[Stored items]
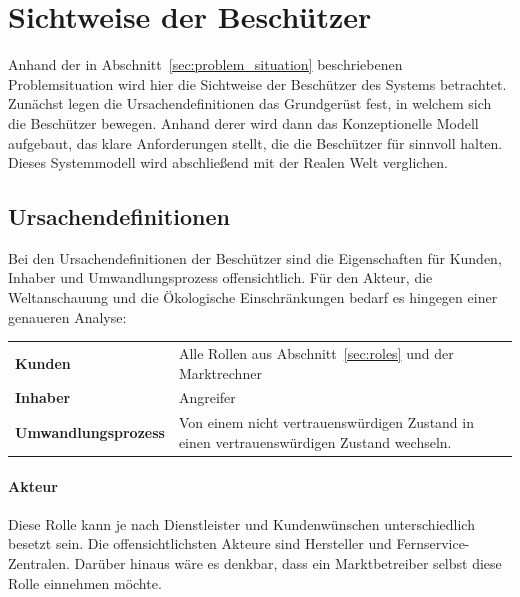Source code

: \documentclass[11pt,a4paper]{report}
\begin{document}
\section{Sichtweise der Beschützer} 

Anhand der in Abschnitt~\ref{sec:problem_situation} beschriebenen Problemsituation wird hier die Sichtweise der Beschützer des Systems betrachtet. Zunächst legen die Ursachendefinitionen das Grundgerüst fest, in welchem sich die Beschützer bewegen. Anhand derer wird dann das Konzeptionelle Modell aufgebaut, das klare Anforderungen stellt, die die Beschützer für sinnvoll halten. Dieses Systemmodell wird abschließend mit der Realen Welt verglichen.

\subsection{Ursachendefinitionen}

Bei den Ursachendefinitionen der Beschützer sind die Eigenschaften für Kunden, Inhaber und Umwandlungsprozess offensichtlich. Für den Akteur, die Weltanschauung und die Ökologische Einschränkungen bedarf es hingegen einer genaueren Analyse:

\setlength{\tabcolsep}{12pt}
\renewcommand{\arraystretch}{1.5}
\begin{table}[h] %
\begin{tabularx}{\linewidth}{@{}lX@{}}
\textbf{Kunden} & Alle Rollen aus Abschnitt~\ref{sec:roles} und der Marktrechner\\
\textbf{Inhaber} & Angreifer\\
\textbf{Umwandlungsprozess} & 
Von einem nicht vertrauenswürdigen Zustand in einen vertrauenswürdigen Zustand wechseln.\\
\end{tabularx}
\end{table}

\paragraph{Akteur} Diese Rolle kann je nach Dienstleister und Kundenwünschen unterschiedlich besetzt sein. Die offensichtlichsten Akteure sind Hersteller und Fernservice-Zentralen. Darüber hinaus wäre es denkbar, dass ein Marktbetreiber selbst diese Rolle einnehmen möchte.
\end{document}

**Task statement**
Which lines of the data above contain the string "Inhaber"? Copy each of them.

**Completed exercise**
Bei den Ursachendefinitionen der Beschützer sind die Eigenschaften für Kunden, Inhaber und Umwandlungsprozess offensichtlich. Für den Akteur, die Weltanschauung und die Ökologische Einschränkungen bedarf es hingegen einer genaueren Analyse:
\textbf{Inhaber} & Angreifer\\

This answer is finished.